Im Jahre 1917 war er nach Lübeck gekommen, und zwar aus Lubraniec/Lubranitz in Polen, etwa 50 km südlich von Toru ´n/Thorn, zusammen mit seiner Frau Tauba, geb. Kirschbaum, und den beiden Söhnen Max Hermann (Jahrgang 1912) und Harald (Jahrgang 1914).
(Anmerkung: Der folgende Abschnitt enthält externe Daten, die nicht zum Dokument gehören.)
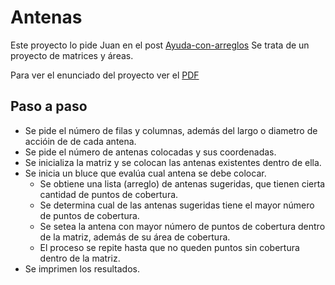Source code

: <h1>Antenas</h1>
Este proyecto lo pide Juan en el post <a href="https://www.lawebdelprogramador.com/foros/Java/1678383-Ayuda-con-arreglos.html">Ayuda-con-arreglos</a>
Se trata de un proyecto de matrices y áreas.

Para ver el enunciado del proyecto ver el <a href="https://github.com/billyjoel01/lwp/blob/master/antenas/PF%5B553%5D.pdf">PDF</a>

<h2>Paso a paso</h2>
<ul>
 <li>Se pide el número de filas y columnas, además del largo o diametro de accióin de de cada antena.</li>
 <li>Se pide el número de antenas colocadas y sus coordenadas.</li>
 <li>Se inicializa la matriz y se colocan las antenas existentes dentro de ella.</li>
 <li>Se inicia un bluce que evalúa cual antena se debe colocar.
  <ul>
    <li>Se obtiene una lista (arreglo) de antenas sugeridas, que tienen cierta cantidad de puntos de cobertura.</li>
    <li>Se determina cual de las antenas sugeridas tiene el mayor número de puntos de cobertura.</li>
    <li>Se setea la antena con mayor número de puntos de cobertura dentro de la matriz, además de su área de cobertura.</li>
    <li>El proceso se repite hasta que no queden puntos sin cobertura dentro de la matriz.</li>
  </ul>
 </li>
 <li>Se imprimen los resultados.</li>
 </ul>

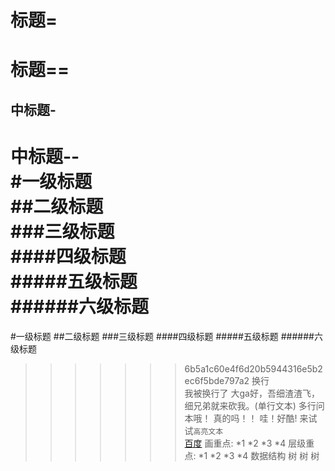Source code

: 标题=
=
标题==
==
中标题-
-
中标题--<br>
#一级标题<br>
##二级标题<br>
###三级标题<br>
####四级标题<br>
#####五级标题<br>
######六级标题<br>
=======
#一级标题
##二级标题
###三级标题
####四级标题
#####五级标题
######六级标题
>>>>>>> 6b5a1c60e4f6d20b5944316e5b2ec6f5bde797a2
换行<br>我被换行了
大ga好，吾细渣渣飞，细兄弟就来砍我。(单行文本)
        多行问本哦！
        真的吗！！
        哇！好酷!
来试试`高亮文本`<br>
[百度](http://www.baidu.com)
画重点:
*1
*2
*3
*4
层级重点:
*1
    *2
        *3
        *4
数据结构
>树
>>树
>>>树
Isidor Ljublinski war Schneider von Beruf; er galt als staatenlos. Mit seinem Namen und dem Geburtsdatum ist einiges unklar: Isidor, genannt Isser, manchmal Isaac; Ljublinski (so der Familienname laut Melderegister) wurde zu Lublinski, Lubianski, schließlich zu Lubinski vereinfacht. Oft ist statt des Geburtsdatums 23.12.1883 das jeweilige Alter angegeben; selbst in der Meldekarte. Vermutlich fehlten amtliche Dokumente zur Vorlage.

Die Familie zog in den ersten Lübecker Jahren mehrfach um, wohnte dann von 1924 bis 1932 in der Marlesgrube 50, dem Haus der Familie Lexandrowitz, und ab 1932 dann am Balauerfohr 9.
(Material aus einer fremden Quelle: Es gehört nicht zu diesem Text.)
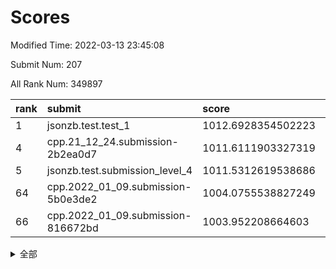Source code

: # Scores

Modified Time: 2022-03-13 23:45:08

Submit Num: 207

All Rank Num: 349897

| rank |               submit               |       score        |       sigma        | pk_num |
| :--- | :--------------------------------- | :----------------- | :----------------- | :----- |
| 1    | jsonzb.test.test_1                 | 1012.6928354502223 | 0.8088285159079411 | 6759   |
| 4    | cpp.21_12_24.submission-2b2ea0d7   | 1011.6111903327319 | 0.7919392499019586 | 6763   |
| 5    | jsonzb.test.submission_level_4     | 1011.5312619538686 | 0.7850937579648553 | 6762   |
| 64   | cpp.2022_01_09.submission-5b0e3de2 | 1004.0755538827249 | 0.7157739062540526 | 6759   |
| 66   | cpp.2022_01_09.submission-816672bd | 1003.952208664603  | 0.7153803126851195 | 6763   |


<details>
<summary>全部</summary>

| rank |                 submit                 |       score        |       sigma        | pk_num |
| :--- | :------------------------------------- | :----------------- | :----------------- | :----- |
| 1    | jsonzb.test.test_1                     | 1012.6928354502223 | 0.8088285159079411 | 6759   |
| 2    | gobigger.level_3.submission_level_3_6  | 1011.9842384771453 | 0.7926559963643399 | 6763   |
| 3    | gobigger.level_3.submission_level_3_48 | 1011.763343870805  | 0.7842147031105765 | 6764   |
| 4    | cpp.21_12_24.submission-2b2ea0d7       | 1011.6111903327319 | 0.7919392499019586 | 6763   |
| 5    | jsonzb.test.submission_level_4         | 1011.5312619538686 | 0.7850937579648553 | 6762   |
| 6    | gobigger.level_3.submission_level_3_27 | 1011.5099891209322 | 0.777322140192983  | 6766   |
| 7    | gobigger.level_3.submission_level_3_11 | 1011.465463649659  | 0.7763349162717132 | 6763   |
| 8    | gobigger.level_3.submission_level_3_9  | 1011.0449928779938 | 0.7711483558681331 | 6767   |
| 9    | gobigger.level_3.submission_level_3_38 | 1011.0438140584763 | 0.7850989450477353 | 6756   |
| 10   | gobigger.level_3.submission_level_3_8  | 1011.0099503513321 | 0.7687411465935008 | 6763   |
| 11   | gobigger.level_3.submission_level_3_3  | 1010.9060464316416 | 0.7449618659707721 | 6762   |
| 12   | gobigger.level_3.submission_level_3_36 | 1010.8412336180712 | 0.773342871535744  | 6761   |
| 13   | gobigger.level_3.submission_level_3_41 | 1010.689186310824  | 0.7399822334828313 | 6762   |
| 14   | gobigger.level_3.submission_level_3_12 | 1010.6611753704502 | 0.7792918159037434 | 6763   |
| 15   | gobigger.level_3.submission_level_3_7  | 1010.5434820964297 | 0.7554477881709839 | 6761   |
| 16   | gobigger.level_3.submission_level_3_0  | 1010.4403404569732 | 0.7498321742325258 | 6767   |
| 17   | gobigger.level_3.submission_level_3_34 | 1010.4153783009381 | 0.7452465028147126 | 6769   |
| 18   | gobigger.level_3.submission_level_3_47 | 1010.3559655605886 | 0.7426317130826391 | 6764   |
| 19   | gobigger.level_3.submission_level_3_25 | 1010.3382141856952 | 0.7569612786114126 | 6761   |
| 20   | gobigger.level_3.submission_level_3_18 | 1010.3027081335226 | 0.7573501536805897 | 6766   |
| 21   | gobigger.level_3.submission_level_3_14 | 1010.0932923047695 | 0.7550306989083233 | 6759   |
| 22   | gobigger.level_3.submission_level_3_19 | 1010.0635406587909 | 0.7386923350882312 | 6761   |
| 23   | gobigger.level_3.submission_level_3_26 | 1010.0277615057838 | 0.7561591490826212 | 6763   |
| 24   | gobigger.level_3.submission_level_3_15 | 1010.0198933306614 | 0.758810516771992  | 6759   |
| 25   | gobigger.level_3.submission_level_3_28 | 1009.9546110010502 | 0.7584946482224826 | 6761   |
| 26   | gobigger.level_3.submission_level_3_10 | 1009.8894926193974 | 0.7717450609534388 | 6759   |
| 27   | gobigger.level_3.submission_level_3_4  | 1009.8870532161095 | 0.7755355486831974 | 6765   |
| 28   | gobigger.level_3.submission_level_3_49 | 1009.8629310771314 | 0.7571120961820496 | 6760   |
| 29   | gobigger.level_3.submission_level_3_16 | 1009.7897316503177 | 0.749378151425835  | 6763   |
| 30   | gobigger.level_3.submission_level_3_37 | 1009.7677365165622 | 0.7547263855646603 | 6758   |
| 31   | gobigger.level_3.submission_level_3_33 | 1009.709832092281  | 0.7449039606045152 | 6759   |
| 32   | gobigger.level_3.submission_level_3_24 | 1009.6727413083985 | 0.73750261330191   | 6761   |
| 33   | gobigger.level_3.submission_level_3_13 | 1009.6200992651095 | 0.7412237255976738 | 6759   |
| 34   | gobigger.level_3.submission_level_3_40 | 1009.6163246393261 | 0.7563135410601732 | 6764   |
| 35   | gobigger.level_3.submission_level_3_2  | 1009.6114593563385 | 0.7439128007174322 | 6761   |
| 36   | gobigger.level_3.submission_level_3_42 | 1009.6113701722602 | 0.744867609969126  | 6762   |
| 37   | gobigger.level_3.submission_level_3_45 | 1009.595054933629  | 0.7585766740711032 | 6766   |
| 38   | gobigger.level_3.submission_level_3_39 | 1009.5918194638034 | 0.7506369062575576 | 6756   |
| 39   | gobigger.level_3.submission_level_3_44 | 1009.5423354650885 | 0.7509474660179911 | 6759   |
| 40   | gobigger.level_3.submission_level_3_46 | 1009.4922738465344 | 0.7297501950001067 | 6763   |
| 41   | gobigger.level_3.submission_level_3_30 | 1009.488903207215  | 0.7631497088411541 | 6766   |
| 42   | gobigger.level_3.submission_level_3_5  | 1009.4852124037335 | 0.7422265107026341 | 6758   |
| 43   | gobigger.level_3.submission_level_3_35 | 1009.4563444608057 | 0.7442468964143952 | 6762   |
| 44   | gobigger.level_3.submission_level_3_32 | 1009.3168920024362 | 0.7440460292021226 | 6761   |
| 45   | gobigger.level_3.submission_level_3_23 | 1009.2559751635775 | 0.753621475563924  | 6766   |
| 46   | gobigger.level_3.submission_level_3_22 | 1009.2490398989136 | 0.7599155960516931 | 6760   |
| 47   | gobigger.level_3.submission_level_3_43 | 1009.1937716621059 | 0.768671426976187  | 6753   |
| 48   | gobigger.level_3.submission_level_3_29 | 1009.1582699624953 | 0.7526342992557874 | 6760   |
| 49   | gobigger.level_3.submission_level_3_31 | 1009.1010342817411 | 0.736870754923649  | 6759   |
| 50   | gobigger.level_3.submission_level_3_21 | 1009.0351471160884 | 0.7421738723675559 | 6758   |
| 51   | gobigger.level_3.submission_level_3_1  | 1008.7923982891202 | 0.7409564246375628 | 6762   |
| 52   | gobigger.level_3.submission_level_3_20 | 1008.7004392937545 | 0.7301678881754754 | 6765   |
| 53   | gobigger.level_3.submission_level_3_17 | 1008.6749062484996 | 0.7365285373596747 | 6765   |
| 54   | gobigger.level_1.submission_level_1_28 | 1005.2179653318836 | 0.7249918880405842 | 6761   |
| 55   | gobigger.level_1.submission_level_1_49 | 1004.9622065379856 | 0.7493693819424218 | 6760   |
| 56   | gobigger.level_1.submission_level_1_26 | 1004.7436743647969 | 0.7193146040617214 | 6763   |
| 57   | gobigger.level_1.submission_level_1_11 | 1004.6375297853784 | 0.7134471218281024 | 6768   |
| 58   | gobigger.level_1.submission_level_1_41 | 1004.6146944731279 | 0.7186493726700001 | 6762   |
| 59   | gobigger.level_1.submission_level_1_13 | 1004.4031407467913 | 0.7148561189671263 | 6761   |
| 60   | gobigger.level_1.submission_level_1_46 | 1004.2962991465637 | 0.7312148898095269 | 6765   |
| 61   | gobigger.level_1.submission_level_1_18 | 1004.2850016952127 | 0.7365842362628412 | 6762   |
| 62   | gobigger.level_1.submission_level_1_12 | 1004.2548731525285 | 0.7271397562573452 | 6759   |
| 63   | gobigger.level_1.submission_level_1_44 | 1004.116010066161  | 0.7383915635594678 | 6763   |
| 64   | cpp.2022_01_09.submission-5b0e3de2     | 1004.0755538827249 | 0.7157739062540526 | 6759   |
| 65   | gobigger.level_1.submission_level_1_34 | 1003.9670645436123 | 0.7209684972880919 | 6755   |
| 66   | cpp.2022_01_09.submission-816672bd     | 1003.952208664603  | 0.7153803126851195 | 6763   |
| 67   | gobigger.level_1.submission_level_1_25 | 1003.942542133752  | 0.7236972089724742 | 6764   |
| 68   | gobigger.level_1.submission_level_1_16 | 1003.9266557387655 | 0.7219250459530391 | 6756   |
| 69   | gobigger.level_1.submission_level_1_6  | 1003.8531689617153 | 0.7261968361534212 | 6768   |
| 70   | gobigger.level_1.submission_level_1_48 | 1003.8290680411064 | 0.7166131357746728 | 6762   |
| 71   | gobigger.level_1.submission_level_1_36 | 1003.8016592820113 | 0.7092982058802022 | 6761   |
| 72   | gobigger.level_1.submission_level_1_40 | 1003.6592163046249 | 0.7257545393773437 | 6759   |
| 73   | gobigger.level_1.submission_level_1_4  | 1003.653796913889  | 0.7229909550914732 | 6765   |
| 74   | gobigger.level_1.submission_level_1_30 | 1003.516398663455  | 0.7115860305050266 | 6758   |
| 75   | gobigger.level_1.submission_level_1_31 | 1003.4428576991023 | 0.7208763850969222 | 6761   |
| 76   | gobigger.level_1.submission_level_1_21 | 1003.4374416691663 | 0.7205566561301082 | 6765   |
| 77   | gobigger.level_1.submission_level_1_23 | 1003.4158410163814 | 0.7123183116468462 | 6764   |
| 78   | gobigger.level_1.submission_level_1_33 | 1003.3992464357812 | 0.7056492016486418 | 6762   |
| 79   | gobigger.level_1.submission_level_1_32 | 1003.3059364960651 | 0.7109478419201167 | 6767   |
| 80   | gobigger.level_1.submission_level_1_7  | 1003.2515638414864 | 0.7024711588720657 | 6761   |
| 81   | gobigger.level_1.submission_level_1_0  | 1003.2231426500434 | 0.6963048616369126 | 6761   |
| 82   | gobigger.level_1.submission_level_1_19 | 1003.1891100144301 | 0.7234215063680282 | 6763   |
| 83   | gobigger.level_1.submission_level_1_43 | 1003.1406688257092 | 0.7110481479748035 | 6763   |
| 84   | gobigger.level_1.submission_level_1_29 | 1003.1089521093944 | 0.7120523716314245 | 6758   |
| 85   | gobigger.level_1.submission_level_1_22 | 1003.1056566177695 | 0.7192219157914587 | 6763   |
| 86   | gobigger.level_1.submission_level_1_1  | 1002.9708824456948 | 0.7086349846969751 | 6761   |
| 87   | gobigger.level_1.submission_level_1_2  | 1002.9485343404546 | 0.7120015204151051 | 6760   |
| 88   | gobigger.level_1.submission_level_1_9  | 1002.9062426780403 | 0.7180047747999797 | 6757   |
| 89   | gobigger.level_1.submission_level_1_10 | 1002.873144888056  | 0.7167304289149767 | 6763   |
| 90   | gobigger.level_1.submission_level_1_17 | 1002.8727521217618 | 0.7088704936702099 | 6756   |
| 91   | gobigger.level_1.submission_level_1_35 | 1002.8472483167408 | 0.7101533671164059 | 6762   |
| 92   | gobigger.level_1.submission_level_1_14 | 1002.8147943070067 | 0.7143217287161794 | 6759   |
| 93   | gobigger.level_1.submission_level_1_3  | 1002.810534145307  | 0.7222360679698696 | 6762   |
| 94   | gobigger.level_1.submission_level_1_39 | 1002.7881099564029 | 0.7171569368524627 | 6761   |
| 95   | gobigger.level_1.submission_level_1_20 | 1002.6523300647128 | 0.7052342713707661 | 6767   |
| 96   | gobigger.level_1.submission_level_1_47 | 1002.6062918900801 | 0.7110696954717493 | 6761   |
| 97   | gobigger.level_1.submission_level_1_45 | 1002.5792299833588 | 0.7143248754827641 | 6759   |
| 98   | gobigger.level_1.submission_level_1_5  | 1002.5755783582787 | 0.7101623653896091 | 6764   |
| 99   | gobigger.level_1.submission_level_1_8  | 1002.5156377689824 | 0.7068742710002633 | 6766   |
| 100  | gobigger.level_1.submission_level_1_42 | 1002.4029055017777 | 0.719338903490342  | 6761   |
| 101  | gobigger.level_1.submission_level_1_15 | 1002.3816104656919 | 0.7163374076678645 | 6760   |
| 102  | gobigger.level_1.submission_level_1_27 | 1002.3621398360087 | 0.7190073707075674 | 6764   |
| 103  | gobigger.level_1.submission_level_1_24 | 1002.2350850339351 | 0.7106743448481496 | 6758   |
| 104  | gobigger.level_1.submission_level_1_38 | 1002.0225157769185 | 0.7138977000021908 | 6761   |
| 105  | gobigger.level_1.submission_level_1_37 | 1001.2520379567846 | 0.7055569774710924 | 6757   |
| 106  | gobigger.random.submission_random_45   | 997.5906459275902  | 0.7061693218874959 | 6766   |
| 107  | gobigger.random.submission_random_9    | 997.4279336408321  | 0.7068140181582642 | 6759   |
| 108  | gobigger.random.submission_random_28   | 997.2692549275437  | 0.706677985381863  | 6761   |
| 109  | gobigger.random.submission_random_18   | 997.1929836532282  | 0.7061679082015818 | 6762   |
| 110  | gobigger.random.submission_random_5    | 997.0318421788197  | 0.6961389823914946 | 6761   |
| 111  | gobigger.random.submission_random_0    | 996.9478018422692  | 0.6950608916051371 | 6760   |
| 112  | gobigger.random.submission_random_39   | 996.8821541111041  | 0.7148764864379799 | 6756   |
| 113  | gobigger.random.submission_random_33   | 996.8301699341021  | 0.7125767978103722 | 6753   |
| 114  | gobigger.random.submission_random_29   | 996.814713976542   | 0.7138985640603867 | 6756   |
| 115  | gobigger.random.submission_random_47   | 996.6911466738245  | 0.7133497541529964 | 6761   |
| 116  | gobigger.random.submission_random_32   | 996.5608820680006  | 0.7054727689781478 | 6766   |
| 117  | gobigger.random.submission_random_37   | 996.5506193284582  | 0.7086268050261779 | 6759   |
| 118  | gobigger.random.submission_random_12   | 996.4047337820631  | 0.7086678756204551 | 6764   |
| 119  | gobigger.random.submission_random_14   | 996.3877863389733  | 0.7111803560138957 | 6763   |
| 120  | gobigger.random.submission_random_48   | 996.3324328626737  | 0.7066001807753839 | 6765   |
| 121  | gobigger.random.submission_random_43   | 996.2959662397171  | 0.7171768023601315 | 6756   |
| 122  | gobigger.random.submission_random_36   | 996.2399713115321  | 0.7144817105293433 | 6761   |
| 123  | gobigger.random.submission_random_40   | 996.199700957721   | 0.7231405422593673 | 6766   |
| 124  | gobigger.random.submission_random_17   | 996.0909066163618  | 0.6856117654302641 | 6758   |
| 125  | gobigger.random.submission_random_15   | 996.0874262144239  | 0.7223942154502413 | 6758   |
| 126  | gobigger.random.submission_random_2    | 996.0025162619252  | 0.7137540167345404 | 6758   |
| 127  | gobigger.random.submission_random_21   | 995.9511143982661  | 0.7214234941521883 | 6767   |
| 128  | gobigger.random.submission_random_34   | 995.9498896609705  | 0.7154371445909594 | 6767   |
| 129  | gobigger.random.submission_random_3    | 995.9159789097876  | 0.7008858529120442 | 6761   |
| 130  | gobigger.random.submission_random_24   | 995.8838534164715  | 0.7131462679578563 | 6762   |
| 131  | gobigger.random.submission_random_11   | 995.8407094823822  | 0.7203971925772784 | 6762   |
| 132  | gobigger.random.submission_random_26   | 995.8400983919821  | 0.7027922511611172 | 6759   |
| 133  | gobigger.random.submission_random_10   | 995.7581413157338  | 0.7217917380038823 | 6763   |
| 134  | gobigger.random.submission_random_4    | 995.6235440902944  | 0.7248894678382449 | 6764   |
| 135  | gobigger.random.submission_random_19   | 995.6220454677837  | 0.7070333254598945 | 6760   |
| 136  | gobigger.random.submission_random_30   | 995.5881829035101  | 0.7106797771750089 | 6762   |
| 137  | gobigger.random.submission_random_22   | 995.5832236926794  | 0.7189874886207436 | 6761   |
| 138  | gobigger.random.submission_random_1    | 995.5817263259504  | 0.7157296090077533 | 6759   |
| 139  | gobigger.random.submission_random_42   | 995.5741445302954  | 0.7062522716236804 | 6757   |
| 140  | gobigger.random.submission_random_25   | 995.5596748483515  | 0.7111027843134666 | 6760   |
| 141  | gobigger.random.submission_random_38   | 995.5489214446176  | 0.7170689997709501 | 6765   |
| 142  | gobigger.random.submission_random_41   | 995.5360316020278  | 0.7091132379417069 | 6765   |
| 143  | gobigger.random.submission_random_49   | 995.4679530412784  | 0.7188665970732181 | 6756   |
| 144  | gobigger.random.submission_random_20   | 995.2918202513963  | 0.7243158004881866 | 6756   |
| 145  | gobigger.random.submission_random_13   | 995.2815928239352  | 0.725900364678946  | 6762   |
| 146  | gobigger.random.submission_random_6    | 995.2296842178149  | 0.7244466423211642 | 6760   |
| 147  | gobigger.random.submission_random_27   | 995.2289268421873  | 0.7104382590759508 | 6762   |
| 148  | gobigger.random.submission_random_7    | 995.1522831268535  | 0.7088578243533005 | 6756   |
| 149  | gobigger.random.submission_random_31   | 995.1300819595223  | 0.7286855998198558 | 6761   |
| 150  | gobigger.random.submission_random_8    | 995.0721317355868  | 0.7194885804320411 | 6760   |
| 151  | gobigger.random.submission_random_23   | 995.0461600546363  | 0.7213525793444445 | 6765   |
| 152  | gobigger.random.submission_random_16   | 994.9530454090084  | 0.7224534813636486 | 6762   |
| 153  | gobigger.random.submission_random_35   | 994.7823239381834  | 0.7143970576652534 | 6756   |
| 154  | gobigger.random.submission_random_46   | 994.5838072376775  | 0.7108246545853406 | 6755   |
| 155  | gobigger.random.submission_random_44   | 994.4143575051407  | 0.7183638981925431 | 6761   |
| 156  | gobigger.level_2.submission_level_2_14 | 994.2480863068012  | 0.742367005009828  | 6762   |
| 157  | gobigger.level_2.submission_level_2_38 | 993.915203331527   | 0.7324810975874906 | 6757   |
| 158  | gobigger.level_2.submission_level_2_45 | 993.6061267113923  | 0.7355625683378031 | 6761   |
| 159  | gobigger.level_2.submission_level_2_46 | 993.580560586923   | 0.7289381560866115 | 6760   |
| 160  | gobigger.level_2.submission_level_2_2  | 993.5443738056463  | 0.7298412623035434 | 6761   |
| 161  | gobigger.level_2.submission_level_2_23 | 993.5424158493153  | 0.7474992670030001 | 6763   |
| 162  | gobigger.level_2.submission_level_2_35 | 993.4901262019129  | 0.7387035385724172 | 6760   |
| 163  | gobigger.level_2.submission_level_2_40 | 993.4718883406188  | 0.7278760827998682 | 6765   |
| 164  | gobigger.level_2.submission_level_2_28 | 993.4454952249943  | 0.7267504056874202 | 6764   |
| 165  | gobigger.level_2.submission_level_2_24 | 993.4212548374383  | 0.7543929482754986 | 6760   |
| 166  | gobigger.level_2.submission_level_2_29 | 993.3656043710419  | 0.7295761701776058 | 6758   |
| 167  | gobigger.level_2.submission_level_2_34 | 993.3504354643226  | 0.7365933135174542 | 6754   |
| 168  | gobigger.level_2.submission_level_2_47 | 993.2808678782533  | 0.7222805252698292 | 6763   |
| 169  | gobigger.level_2.submission_level_2_48 | 993.1680611478206  | 0.743605605912537  | 6759   |
| 170  | gobigger.level_2.submission_level_2_21 | 992.9607878422938  | 0.7491382351593128 | 6765   |
| 171  | gobigger.level_2.submission_level_2_0  | 992.8733592979775  | 0.7332523147787587 | 6767   |
| 172  | gobigger.level_2.submission_level_2_11 | 992.8373722835305  | 0.7392826069233933 | 6762   |
| 173  | gobigger.level_2.submission_level_2_49 | 992.7186037275613  | 0.7321838336361729 | 6762   |
| 174  | gobigger.level_2.submission_level_2_26 | 992.5610294358851  | 0.7364035595225922 | 6755   |
| 175  | gobigger.level_2.submission_level_2_4  | 992.4597378194519  | 0.7225715909655752 | 6761   |
| 176  | gobigger.level_2.submission_level_2_16 | 992.218128431388   | 0.7529591216539364 | 6755   |
| 177  | gobigger.level_2.submission_level_2_5  | 992.1904231765627  | 0.7466869632410337 | 6762   |
| 178  | gobigger.level_2.submission_level_2_22 | 992.1860778844878  | 0.7341186796490486 | 6765   |
| 179  | gobigger.level_2.submission_level_2_42 | 992.1230398418448  | 0.758884995548182  | 6763   |
| 180  | gobigger.level_2.submission_level_2_32 | 992.1022184287866  | 0.7471370695664898 | 6766   |
| 181  | gobigger.level_2.submission_level_2_31 | 992.0828830543406  | 0.7431565808879996 | 6761   |
| 182  | gobigger.level_2.submission_level_2_36 | 992.0300087880644  | 0.7513952508772311 | 6761   |
| 183  | gobigger.level_2.submission_level_2_3  | 991.9959440999542  | 0.7510063194076386 | 6761   |
| 184  | gobigger.level_2.submission_level_2_33 | 991.941402956073   | 0.756776996896898  | 6757   |
| 185  | gobigger.level_2.submission_level_2_37 | 991.9260063230635  | 0.7389390156740984 | 6756   |
| 186  | gobigger.level_2.submission_level_2_30 | 991.9170898143686  | 0.7662396914382532 | 6763   |
| 187  | gobigger.level_2.submission_level_2_15 | 991.9133291530103  | 0.7390865172700014 | 6765   |
| 188  | gobigger.level_2.submission_level_2_25 | 991.8817052734071  | 0.757371019418094  | 6765   |
| 189  | gobigger.level_2.submission_level_2_20 | 991.8442702696533  | 0.7606315186244623 | 6762   |
| 190  | gobigger.level_2.submission_level_2_19 | 991.6726947470174  | 0.7491013101606995 | 6764   |
| 191  | gobigger.level_2.submission_level_2_27 | 991.644021859102   | 0.754627479691548  | 6760   |
| 192  | gobigger.level_2.submission_level_2_12 | 991.5076572253016  | 0.7874525694177997 | 6759   |
| 193  | gobigger.level_2.submission_level_2_7  | 991.4342562213059  | 0.7551169942012069 | 6756   |
| 194  | gobigger.level_2.submission_level_2_1  | 991.3464097502919  | 0.7731796971271913 | 6766   |
| 195  | gobigger.level_2.submission_level_2_9  | 991.1986274474126  | 0.7556083490045773 | 6763   |
| 196  | gobigger.level_2.submission_level_2_10 | 991.1849074568919  | 0.7519500901589324 | 6758   |
| 197  | gobigger.level_2.submission_level_2_6  | 991.0654187180396  | 0.7506072535027228 | 6756   |
| 198  | gobigger.level_2.submission_level_2_8  | 990.9968637991329  | 0.7532373193345844 | 6768   |
| 199  | gobigger.level_2.submission_level_2_17 | 990.7573408004434  | 0.7581956130273707 | 6763   |
| 200  | gobigger.level_2.submission_level_2_41 | 990.5257261143017  | 0.7490899298534469 | 6759   |
| 201  | gobigger.level_2.submission_level_2_43 | 990.5204096338496  | 0.7669661076110875 | 6762   |
| 202  | gobigger.level_2.submission_level_2_44 | 990.5120365062022  | 0.7799606991339295 | 6761   |
| 203  | gobigger.level_2.submission_level_2_18 | 990.344236338771   | 0.7526070416358143 | 6759   |
| 204  | gobigger.level_2.submission_level_2_13 | 990.2762194084783  | 0.7493184943048015 | 6762   |
| 205  | gobigger.level_2.submission_level_2_39 | 990.0846545297283  | 0.7623618395340886 | 6761   |
| 206  | gobigger.none.submission_none_1        | 975.8428267390757  | 1.4591627784566545 | 6762   |
| 207  | gobigger.none.submission_none_0        | 975.4063229921734  | 1.54085684141959   | 6760   |

</details>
Mit diesen Erklärungen nahmen Isidor und Tauba Lubinski die verordneten zusätzlichen Zwangsvornamen Israel und Sara an
Mit diesen Erklärungen nahmen Isidor und Tauba Lubinski die verordneten zusätzlichen Zwangsvornamen Israel und Sara an

Max Hermann Lubinski hatte nach dem Besuch der St. Lorenz Knaben-Mittelschule eine Lehre als Elektrofeinmechaniker absolviert und wanderte 1934 nach Palästina aus, sein Bruder Harald folgte 1936. Tauba Lubinski gelang noch im März 1939 die Flucht nach England.
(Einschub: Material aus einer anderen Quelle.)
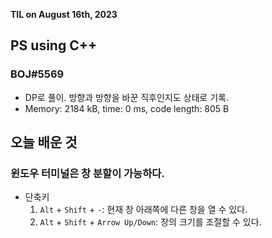 **TIL on August 16th, 2023**

## PS using C++
### BOJ#5569
* DP로 풀이. 방향과 방향을 바꾼 직후인지도 상태로 기록.
* Memory: 2184 kB, time: 0 ms, code length: 805 B


## 오늘 배운 것
### 윈도우 터미널은 창 분할이 가능하다.
* 단축키
  1. `Alt` + `Shift` + `-`: 현재 창 아래쪽에 다른 창을 열 수 있다.
  2. `Alt` + `Shift` + `Arrow Up/Down`: 창의 크기를 조절할 수 있다.
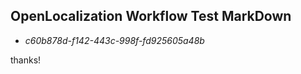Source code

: ## OpenLocalization Workflow Test MarkDown
* *c60b878d-f142-443c-998f-fd925605a48b*
 
thanks!

<!--HONumber=Oct16_HO3-->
In ihren Briefen  nach Shanghai und Palästina erwähnen Bertha und Dora Lexandrowitz die Lubinskis des öfteren: Sie erkundigen sich nach den "beiden Lubinskis" in Palästina (S. 50), berichten über Frau Lublinskis Auswanderung (S. 53), richten Grüße von Herrn L. aus (S. 59), erwähnen, dass "Max Lubinskis Schwiegereltern" an Herrn L. geschrieben haben (S. 71) und erzählen, dass sie eine Karte von Max Lub. erhalten haben (S.84).  Im Brief vom  15.02.1940 nach Schanghai heißt es dann:

"Herr Lubinski zieht jetzt ins Asyl, ein Zimmer von Buschner, mit dem alten Lambertz zusammen. Zuletzt hat er mit ihm bei Frau Taschi gewohnt." (S.76)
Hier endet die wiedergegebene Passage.